IT IS EASIER THAN EVER TO RELEASE MUSIC, BUT ISIN'T IT AS HARD TO GET NOTICED?

The growing popularity of streaming services, Spotify in

particular, is no secret since the augmenting “Do It

Yourself” (DIY) artist community has gained significant ground

in recent years, and it is rapidly expanding to reach the

title of "billion dollar industry"

Therefore, it is safe to assume that this new trend is

becoming an inherent part of the process of starting a music

career.


Without a doubt, it is nowadays easier than ever to self-

release music, however as smooth as it may be to begin the

music journey, it turns out to be just as difficult to become

noticed.


For some years now, DIY artists from various levels and

backgrounds have been able to self-release their songs quickly

and affordably through a distributor, without necessarily being

signed. The distributor will already have a deal in place with

the online stores rather than having the stores sign a contract

with each artist.


All artists need to do nowadays is open an online account and

upload their songs (which need to meet certain audio quality

criteria), and the mission is accomplished: the material could

be streamable worldwide in a matter of hours. It is worth

mentioning that in most cases, these new types of deals allow

artists to retain the full percentage of the streaming

royalties.


For instance, the company Distrokid - which I, personally, use

regularly, allows unlimited distribution not only to all major

online stores, such as Spotify, Amazon, Apple or Google, but

to more than fifteen others, and this for a yearly fee as little

as £19.99.


However, the question remains, especially for starting DIY

artists, as to how to market their music to become noticed

and create a following audience on a platform that uploads

some 40,000 tracks per day, considering that

in the vast majority of cases there isn’t enough marketing

budget available.


There seems to be a misconception that publishing your music

on the internet is all you have to do to get known out there,

or possibly be discovered by a sponsor that will make you

famous.


But uploading songs to the formidable cloud of digital

platforms alone is not enough to create a community of

following fans or become a hit; it is crucial to attend relevant

events, play live shows, as well as be present on other social

media platforms.


A detailed, well-planned strategy needs to accompany your

product for it to have a chance to work. The artist needs to

start changing the way they feel about their music and start

seeing it from a business point of view. An efficient marketing

strategy is undoubtedly achievable on a low budget.
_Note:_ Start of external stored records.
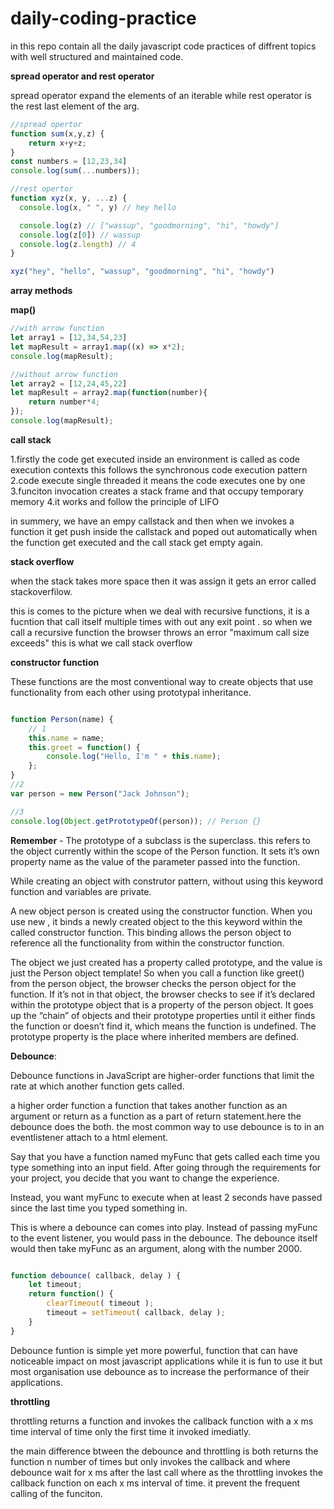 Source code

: # daily-coding-practice
in this repo contain all the daily javascript code practices of diffrent topics with  well structured and maintained code.

__spread operator and rest operator__

spread operator expand the elements of an iterable while rest operator is the rest last element of the arg.

```javascript
//spread opertor
function sum(x,y,z) {
    return x+y+z;
}
const numbers = [12,23,34]
console.log(sum(...numbers));
```
```javascript
//rest opertor
function xyz(x, y, ...z) {
  console.log(x, " ", y) // hey hello

  console.log(z) // ["wassup", "goodmorning", "hi", "howdy"]
  console.log(z[0]) // wassup
  console.log(z.length) // 4
}

xyz("hey", "hello", "wassup", "goodmorning", "hi", "howdy")
```
__array methods__

__map()__

```javascript
//with arrow function
let array1 = [12,34,54,23]
let mapResult = array1.map((x) => x*2);
console.log(mapResult);

//without arrow function
let array2 = [12,24,45,22]
let mapResult = array2.map(function(number){
    return number*4;
});
console.log(mapResult);
```

__call stack__

1.firstly the code get executed inside an environment is called as code execution contexts this follows the synchronous code execution pattern
2.code execute single threaded it means the code executes one by one
3.funciton invocation creates a stack frame and that occupy temporary memory 
4.it works and follow the principle of LIFO

in summery, we have an empy callstack and then when we invokes a function it get push inside the callstack and poped out automatically when the function get executed  and the call stack get empty again.

__stack overflow__

when the stack takes more space then it was assign it gets an error called stackoverfilow.

this is comes to the picture when we deal with recursive functions, it is a fucntion that call itself multiple times with out any exit point . so when we call a recursive function the browser throws an error "maximum call size exceeds" this is what we call stack overflow

__constructor function__

These functions are the most conventional way to create objects that use functionality from each other using prototypal inheritance.

```javascript

function Person(name) {
	// 1
	this.name = name;
	this.greet = function() {
		console.log("Hello, I'm " + this.name);
	};
}
//2
var person = new Person("Jack Johnson");

//3
console.log(Object.getPrototypeOf(person)); // Person {}

```
__Remember__ - The prototype of a subclass is the superclass.
this refers to the object currently within the scope of the Person function. It sets it’s own property name as the value of the parameter passed into the function.

While creating an object with construtor pattern, without using this keyword function and variables are private.

A new object person is created using the constructor function. When you use new , it binds a newly created object to the this keyword within the called constructor function. This binding allows the person object to reference all the functionality from within the constructor function.

The object we just created has a property called prototype, and the value is just the Person object template! So when you call a function like greet() from the person object, the browser checks the person object for the function. If it’s not in that object, the browser checks to see if it’s declared within the prototype object that is a property of the person object. It goes up the “chain” of objects and their prototype properties until it either finds the function or doesn’t find it, which means the function is undefined. The prototype property is the place where inherited members are defined.

__Debounce__:


Debounce functions in JavaScript are higher-order functions that limit the rate at which another function gets called.

a higher order function a function that takes another function as an argument or return as a function as a part of return statement.here the debounce does the both.
the most common way to use debounce is to in an eventlistener attach to a html element.

Say that you have a function named myFunc that gets called each time you type something into an input field. After going through the requirements for your project, you decide that you want to change the experience.

Instead, you want myFunc to execute when at least 2 seconds have passed since the last time you typed something in.

This is where a debounce can comes into play. Instead of passing myFunc to the event listener, you would pass in the debounce. The debounce itself would then take myFunc as an argument, along with the number 2000.
```javascript

function debounce( callback, delay ) {
    let timeout;
    return function() {
        clearTimeout( timeout );
        timeout = setTimeout( callback, delay );
    }
}

```
Debounce funtion is simple yet more powerful, function that can have noticeable impact on most javascript applications while it is fun to use it but most organisation use debounce as to increase the performance of their applications.

__throttling__

throttling returns a function and invokes the callback function with a x ms time interval of time only the first time it invoked imediatly.

the main difference btween the debounce and throttling is both returns the function n number of times but only invokes the callback  and where debounce wait for x ms after the last call where as the throttling invokes the callback function on each x ms interval of time.
it prevent the frequent calling of the funciton. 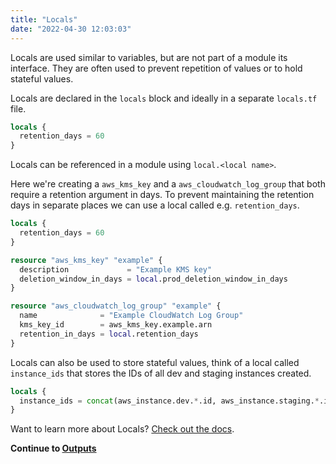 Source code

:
 ```yaml
---
title: "Locals"
date: "2022-04-30 12:03:03"
---
```


Locals are used similar to variables, but are not part of a module its interface. They are often used to prevent repetition of values or to hold stateful values.

Locals are declared in the `locals` block and ideally in a separate `locals.tf` file.

```terraform
locals {
  retention_days = 60
}
```

Locals can be referenced in a module using `local.<local name>`. 

Here we're creating a `aws_kms_key` and a `aws_cloudwatch_log_group` that both require a retention argument in days. To prevent maintaining the retention days in separate places we can use a local called e.g. `retention_days`.

```terraform
locals {
  retention_days = 60
}

resource "aws_kms_key" "example" {
  description             = "Example KMS key"
  deletion_window_in_days = local.prod_deletion_window_in_days
}

resource "aws_cloudwatch_log_group" "example" {
  name              = "Example CloudWatch Log Group"
  kms_key_id        = aws_kms_key.example.arn
  retention_in_days = local.retention_days
}
```

Locals can also be used to store stateful values, think of a local called `instance_ids` that stores the IDs of all dev and staging instances created.

```terraform
locals {
  instance_ids = concat(aws_instance.dev.*.id, aws_instance.staging.*.id)
}
```

Want to learn more about Locals? [Check out the docs](https://www.terraform.io/language/values/locals).

**Continue to [Outputs](../outputs)**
“While music is an art, it is also a serious business”.


In the digital era, streaming services like Spotify have now

become the equivalent of manufacturing and selling physical

CDs. Even the term ‘mechanical royalties’ referring to album

sales has remained unchanged and extends to streaming

royalties.


This new system has revolutionised the recording music

industry to become the DIY culture of today.

The expansion of Spotify is indisputable, however, there is

more to it than meets the eye. In addition to recorded music,

Spotify is stepping into new terrains, incorporating more options

such as podcasts, videos, and live

concerts.


If it continues in this fashion, it would be logical to

assume that soon enough it will become an omnipotent

streaming platform, if it hasn't already. Indeed, Spotify is

starting to behave like any powerful major label and is quickly

transforming into the closest thing to the Netflix of the music

industry.


As mentioned previously, Spotify is now allowing artists to

distribute their music directly, enabling them to cut out the

middleman when promoting their work. Understandably,

major labels are not quite happy with this motion,

not so much because emerging artists can

now upload their songs unrestrictedly, (which probably does

not reflect on their numbers at all), but rather because out of

convenience, more and more famous musicians turn to self-

releasing their music, simply choosing to quit working with

major companies like Universal, Sony, Warner or Merlin, which

up until 2017 which still but decreasingly control much of the

steaming material.


Thus, it appears that major labels are gradually losing their

power and influence on some levels, while the artist is gaining

more control. However, on the downside, it seems that the

workload and the ensuing responsibilities weigh heavier than

ever on the artist's shoulder and can burden the surrounding

team. It certainly takes a lot of hard work for a new artist to

set their career in motion, but once a certain amount of work

has been invested, the major label can help accelerate and

expand the process.


We have to admit that the growing popularity of Spotify is

understandable: it is quite convenient to be able to listen to

whatever music we want, whenever we want, wherever we

want, as long as we want, thanks to the practicality of a

mobile phone. Also, it can be exciting, as a music lover, to be

able to discover new artists from every corner of the planet,

as long as they have laptops to create music and an internet

connection to be able to upload it.


Artists, however, are feeling the downside of this, as earnings

from paid royalties are insignificant, even when talking about

a few thousand streams. For example, Spotify, despite being

one of the largest platforms of today, is one of the lowest

payouts for royalties, along with Youtube.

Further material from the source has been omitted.